Beckett and Godwin compared BpTRU automatic blood pressure monitor to mean daytime 24-h ambulatory blood pressure monitoring in the assessment of BP in 481 patients with hypertension. The group mean of the average of five BpTRU readings was not statistically different from the 24-h daytime mean on ABPM with mean ± SD of 140.0 ± 17.71/79.8 ± 10.46 vs 141.5 ± 13.25/79.7 ± 7.79 mmHg, respectively. Within patients, BpTRU average correlated significantly better with daytime ambulatory pressure than did clinic averages (r = 0.571 and r = 0.145, respectively) . These results are different from the values of the current study, where the readings of the ASqBP monitoring were statistically higher than the daytime mean ± SD ABPM measurements’ values which were 137.0 ± 16.8 SBP, vs 135.8 ± 15.7 mmHg, and 86.4 ± 13.8 DBP vs 82.1 ± 13.7 mmHg, (p < 0.001 for both). However, there was good correlation between ASqBP (both systolic and diastolic) and daytime ABPM measurements (r = 0.74, and 0.73, P < 0.0001 respectively).
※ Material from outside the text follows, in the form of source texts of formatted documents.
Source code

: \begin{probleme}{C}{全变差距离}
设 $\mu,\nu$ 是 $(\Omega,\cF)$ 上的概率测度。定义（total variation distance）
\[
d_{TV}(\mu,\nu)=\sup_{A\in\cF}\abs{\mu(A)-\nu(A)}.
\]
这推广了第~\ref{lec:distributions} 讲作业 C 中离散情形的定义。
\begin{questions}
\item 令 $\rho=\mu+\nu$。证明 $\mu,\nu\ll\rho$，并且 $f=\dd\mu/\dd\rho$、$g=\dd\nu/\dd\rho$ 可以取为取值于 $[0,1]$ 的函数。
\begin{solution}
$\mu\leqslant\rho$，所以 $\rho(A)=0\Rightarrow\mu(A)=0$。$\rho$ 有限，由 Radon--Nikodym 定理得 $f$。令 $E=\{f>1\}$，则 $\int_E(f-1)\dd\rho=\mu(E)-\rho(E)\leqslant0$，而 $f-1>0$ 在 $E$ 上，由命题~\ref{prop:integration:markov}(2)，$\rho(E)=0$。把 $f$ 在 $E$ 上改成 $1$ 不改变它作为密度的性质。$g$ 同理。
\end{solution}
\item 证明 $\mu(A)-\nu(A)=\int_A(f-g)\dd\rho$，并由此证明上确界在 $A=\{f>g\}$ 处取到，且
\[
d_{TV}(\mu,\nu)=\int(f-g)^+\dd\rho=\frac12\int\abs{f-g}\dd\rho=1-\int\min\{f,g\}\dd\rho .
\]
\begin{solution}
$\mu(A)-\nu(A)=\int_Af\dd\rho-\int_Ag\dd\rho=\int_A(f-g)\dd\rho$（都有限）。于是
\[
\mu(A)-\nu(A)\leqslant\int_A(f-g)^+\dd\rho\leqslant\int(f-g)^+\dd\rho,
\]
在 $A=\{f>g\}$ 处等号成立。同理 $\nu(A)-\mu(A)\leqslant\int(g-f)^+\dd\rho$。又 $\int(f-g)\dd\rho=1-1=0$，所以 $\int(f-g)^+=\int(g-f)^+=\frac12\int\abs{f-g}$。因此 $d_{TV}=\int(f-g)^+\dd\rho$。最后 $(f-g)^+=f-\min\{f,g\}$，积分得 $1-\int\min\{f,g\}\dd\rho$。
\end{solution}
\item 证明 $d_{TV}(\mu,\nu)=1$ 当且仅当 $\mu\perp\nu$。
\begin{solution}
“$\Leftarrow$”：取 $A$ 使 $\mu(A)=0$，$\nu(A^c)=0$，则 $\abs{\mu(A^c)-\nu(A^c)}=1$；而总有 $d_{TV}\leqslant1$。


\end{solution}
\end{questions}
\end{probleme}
Godwin et al. studied the manual and automated office measurements in relation to awake ambulatory blood pressure monitoring by taking single automated sequential BP measurement and the mean of three OBP on different sets for 654 hypertensive patients; their results showed that the single ASqBP correlates better than the three mean OBP with the daytime ABPM which is similar to the results of the present study. In this study, Pearson correlations were as following: daytime ABPM vs ASqBP systolic/diastolic (r = 0.591 and 0.587 respectively) and for daytime ABPM vs mean OBP systolic/diastolic (r = 0.173 and 0.306 respectively) .
To the best of our knowledge, this is the first study conducted on Egyptian hypertensive patients using the unattended ASqBP device which revealed good correlations with AMBP and emphasized that we should not only depend on OBP readings for diagnosis and follow-up medications. Meanwhile, ASqBP might be beneficial in two aspects. First, it may be cost effective by decreasing the need of ambulatory blood pressure reducing the cost of its use and decreasing the number of visits to outpatient clinics. Second, it can help to reduce physician patient contact during office visits in the current era of COVID-19.
Temporal timing of BP measurements is considered a limitation of our study. During office visit, we recorded OBP and ASqBP readings, while AMBP recording was done either on the same day or within 48 h from the office measurement, which could bias BP readings. Another limitation is the small number of the patient in the study.